Le cinéma et la psychanalyse
L’aviation n’est pas seule à être née à la même époque que le cinéma (cf. article du 17 janv. 2007 Le cinéma et l’avion). La psychanalyse en est également contemporaine et on peut avancer qu’elle l’a passablement influencé.
D’abord le côté onirique du cinéma se prête bien à l’analyse des rêves chère à Freud qui dira pourtant : « Il ne me paraît pas possible de faire de nos abstractions une représentation plastique qui se respecte tant soit peu ». L’aventure est pourtant alléchante pour les cinéastes : quoi de mieux que le cinéma et ses « truquages » pour représenter l’inconscient ? La psychanalyse ne l’entend pas de cette oreille en arguant que le rêve, ce sont avant tout des mots qui sont ensuite projetés en images.
Les rapports père fils, ou encore mère fils fleurissent dans les films de Nicolas Ray (La fureur de vivre, Soudain l’été dernier), les psychiatres dans les films d’Hitchcock (La maison du Docteur Edwards). Le cinéma, depuis Méliès, s’approprie l’illusion individuelle. La caméra entre dans le mental des individus pour nous en donner les représentations subjectives. La transition entre l’objectif et le subjectif est si bien ancrée dans notre culture cinématographique qu’on ne la remarque même plus. Un exemple parmi des milliers : la montée de l’escalier du clocher par James Stewart dans Vertigo (Sueurs froides). Petit rappel : le héros souffre de vertiges dès qu’il grimpe sur une chaise et, dans cette scène, poursuit une femme pendant l’ascension de l’escalier d’un clocher. Son handicap l’empêchera de monter jusqu’au sommet. On le voit donc gravir les marches (caméra objective) puis, à deux reprises, on passe brutalement à une prise de vue subjective. Le spectateur se trouve alors dans la tête du héros. La caméra ce sont ses yeux. Mais pour bien comprendre que nous changeons de « point de vue » et que James Stewart est pris de vertiges, l’image subit un zooming chaque fois, censé simulé le trouble mental.

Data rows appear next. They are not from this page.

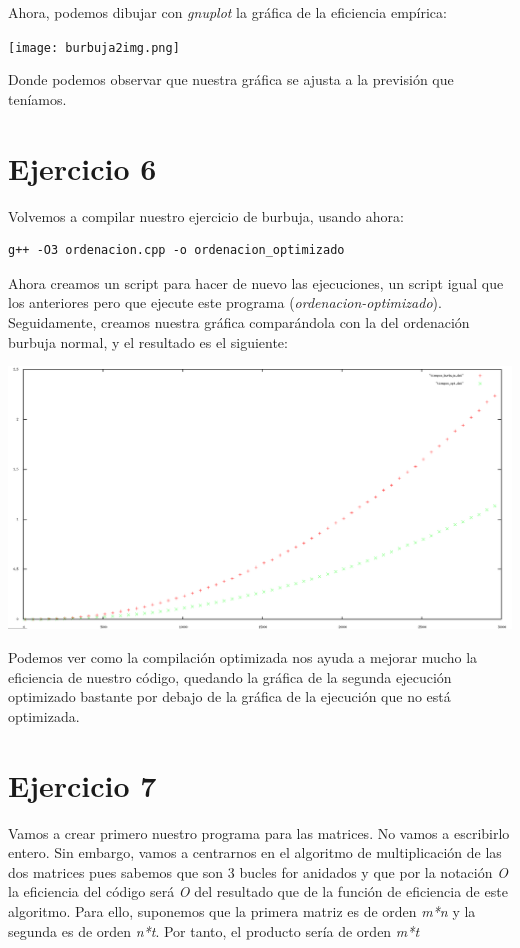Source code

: \documentclass[11pt]{article}
\begin{document}
Ahora, podemos dibujar con \emph{gnuplot} la gráfica de la eficiencia empírica:

\texttt{[image: burbuja2img.png]}

Donde podemos observar que nuestra gráfica se ajusta a la previsión que teníamos.

\section*{Ejercicio 6}
\label{sec-6}

Volvemos a compilar nuestro ejercicio de burbuja, usando ahora:

\begin{verbatim}
g++ -O3 ordenacion.cpp -o ordenacion_optimizado
\end{verbatim}

Ahora creamos un script para hacer de nuevo las ejecuciones, un script igual que los anteriores pero que ejecute este programa (\emph{ordenacion-optimizado}). 
Seguidamente, creamos nuestra gráfica comparándola con la del ordenación burbuja normal, y el resultado es el siguiente:


\includegraphics[scale=0.25]{grafica6}

Podemos ver como la compilación optimizada nos ayuda a mejorar mucho la eficiencia de nuestro código, quedando la gráfica de la segunda ejecución optimizado
bastante por debajo de la gráfica de la ejecución que no está optimizada.


\section*{Ejercicio 7}
\label{sec-7}

Vamos a crear primero nuestro programa para las matrices. No vamos a escribirlo entero. Sin embargo, vamos a centrarnos en el algoritmo de multiplicación de
las dos matrices pues sabemos que son 3 bucles for anidados y que por la notación \emph{O} la eficiencia del código será \emph{O} del resultado que de la función
de eficiencia de este algoritmo.
Para ello, suponemos que la primera matriz es de orden \emph{m*n} y la segunda es de orden \emph{n*t}.
Por tanto, el producto sería de orden \emph{m*t}
\end{document}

Il est également fréquent, au cinéma, que nous entrions dans les rêves des personnages. Cette entrée est le plus souvent précédée d’un fondu au flou qui symbolise l’endormissement. Une sorte de signal qui nous avertit : attention rêve. D’ailleurs, par une autre étonnante convention qui nous semble presque naturelle à force de la subir, les mouvements de ces rêves sont souvent ralentis, l’image parfois surexposée, le son absent. On retrouve le fondu au flou pour le « flash back », qui est un saut en arrière dans le temps : le personnage parle du passé, l’image se brouille et on le retrouve, non plus en position de narrateur mais en position d’acteur de la scène qu’il avait commencé de décrire.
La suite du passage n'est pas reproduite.